In Parshas Vayishlach we read of Jacob's nighttime struggle with a mysterious antagonist who attacked him and struggled with him until just before daybreak. When the "man" saw that he could not defeat Jacob, he dislocated Jacob’s hip joint. He then said to Jacob (Genesis 32:27), “Let me go for the dawn is rising.” Jacob said, “I will not let you go unless you bless me.” The man then told him that he would no longer be called Jacob but Israel, for he had become great before God and man. Jacob then asked for the man’s name but he refused to reveal it.
The Sages tell us that the mysterious antagonist was an angel, specifically שרו של עשו – the ministering angel of Eisav - who is also identified as the שטן (Satan) and the יצר הרע (yetzer hara - "evil inclination"). This struggle therefore symbolized the basic struggle between good and evil that takes place on many different levels.
אמר לו: מלאך אני, ומיום שנבראתי לא הגיע זמני לומר שירה עד עכשיו[The angel] said to him, “I am an angel, and from the day that I was created, my time has not come to recite song until now.”
This raises the obvious question as to why it happened that the very same day that the angel struggled with Jacob was also the very first time that the angel ever sang before God?

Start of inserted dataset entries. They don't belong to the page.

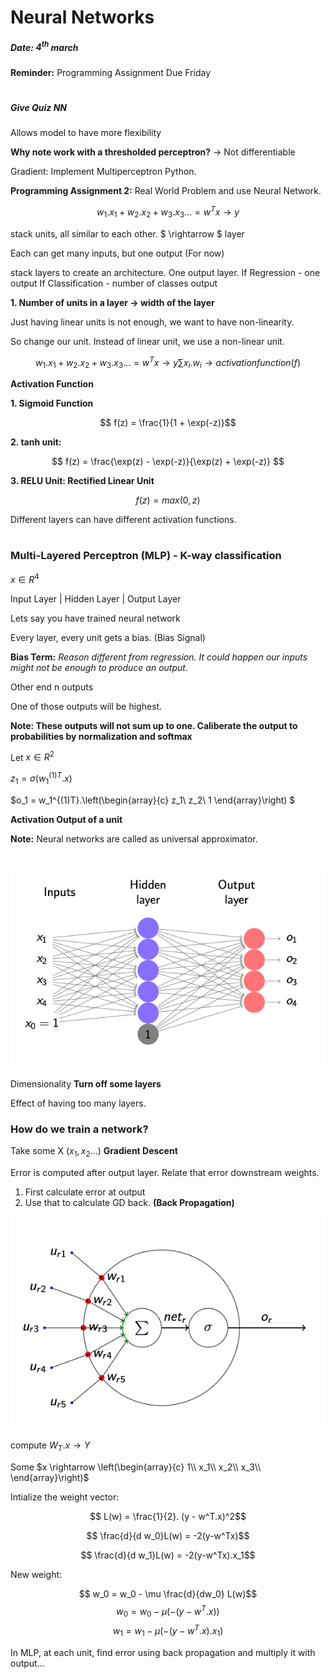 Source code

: # Neural Networks
##### Date: $4^{th}$ march

**Reminder:** Programming Assignment Due Friday

#

##### Give Quiz NN
Allows model to have more flexibility

**Why note work with a thresholded perceptron?**
$\rightarrow$ Not differentiable

Gradient: Implement Multiperceptron Python.

**Programming Assignment 2:** Real World Problem and use Neural Network.

$$ w_1.x_1 + w_2.x_2 + w_3.x_3... = w^Tx \rightarrow y$$ 

stack units, all similar to each other. $ \rightarrow $ layer

Each can get many inputs, but one output (For now)

stack layers to create an architecture.
One output layer.
If Regression - one output
If Classification - number of classes output

**1. Number of units in a layer $\rightarrow$ width of the layer**

Just having linear units is not enough, we want to have non-linearity.

So change our unit. Instead of linear unit, we use a non-linear unit. 

$$ w_1.x_1 + w_2.x_2 + w_3.x_3... = w^Tx \rightarrow y
\sum x_i.w_i \rightarrow activation function (f)
$$ 

**Activation Function**

**1. Sigmoid Function**

$$ f(z) = \frac{1}{1 + \exp(-z)}$$

**2. tanh unit:**

$$ f(z) = \frac{\exp(z) - \exp(-z)}{\exp(z) + \exp(-z)}  $$

**3. RELU Unit: Rectified Linear Unit**

$$ f(z) = max(0,z) $$

Different layers can have different activation functions.

#

### Multi-Layered Perceptron (MLP) - K-way classification

$x \in R^4$

Input Layer   |   Hidden Layer   |   Output Layer

Lets say you have trained neural network

Every layer, every unit gets a bias. (Bias Signal)

**Bias Term:** *Reason different from regression. It could happen our inputs might not be enough to produce an output.*

Other end n outputs

One of those outputs will be highest.

**Note: These outputs will not sum up to one. Caliberate the output to probabilities by normalization and softmax**

Let $x \in R^2$

$z_1 = \sigma(w_1^{(1)T}.x)$

$o_1 = w_1^{(1)T}.\left(\begin{array}{c} 
z_1\\ 
z_2\\
1
\end{array}\right)
$

**Activation 
Output of a unit**

**Note:** Neural networks are called as universal approximator.

#

![](2020-03-04-13-40-57.png)

Dimensionality
**Turn off some layers**

Effect of having too many layers.

### How do we train a network?

Take some X $(x_1, x_2 ...)$
**Gradient Descent**

Error is computed after output layer. Relate that error downstream weights.
1. First calculate error at output
2. Use that to calculate GD back. **(Back Propagation)**

![](2020-03-04-13-46-01.png)

compute $W_T.x \rightarrow Y$

Some $x \rightarrow \left(\begin{array}{c} 
1\\ 
x_1\\
x_2\\
x_3\\
\end{array}\right)$

Intialize the weight vector:

$$ L(w) = \frac{1}{2}. (y - w^T.x)^2$$ 

$$ \frac{d}{d w_0}L(w) = -2(y-w^Tx)$$

$$ \frac{d}{d w_1}L(w) = -2(y-w^Tx).x_1$$

New weight:

$$ w_0 = w_0 - \mu \frac{d}{dw_0} L(w)$$
$$ w_0 = w_0 - \mu (-(y-w^T.x))$$
$$ w_1 = w_1 - \mu (-(y-w^T.x).x_1)$$

In MLP, at each unit, find error using back propagation and multiply it with output...

#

The Koznitzer Maggid (R' Yisrael of Koznitz, d.1814) explains (בשם חכם אחד), that an angel only gets to sing before God when it has fulfilled its purpose of existence. As we mentioned above, the angel that fought with Jacob was the yetzer hara - the so-called "evil inclination" - that tempts man to sin. The struggle between Jacob and the angel was therefore not a simple, physical wrestling match, but an attempt of the yetzer hara to seduce Jacob to sin in some manner. However, the ultimate purpose of the yetzer hara is not actually to cause us to sin, but to tempt us to sin and be defeated! Thus, when Jacob succeeded in completely defeating the yetzer hara he enabled it to finally fulfill its true purpose, and the angel got to sing before God for the very first time.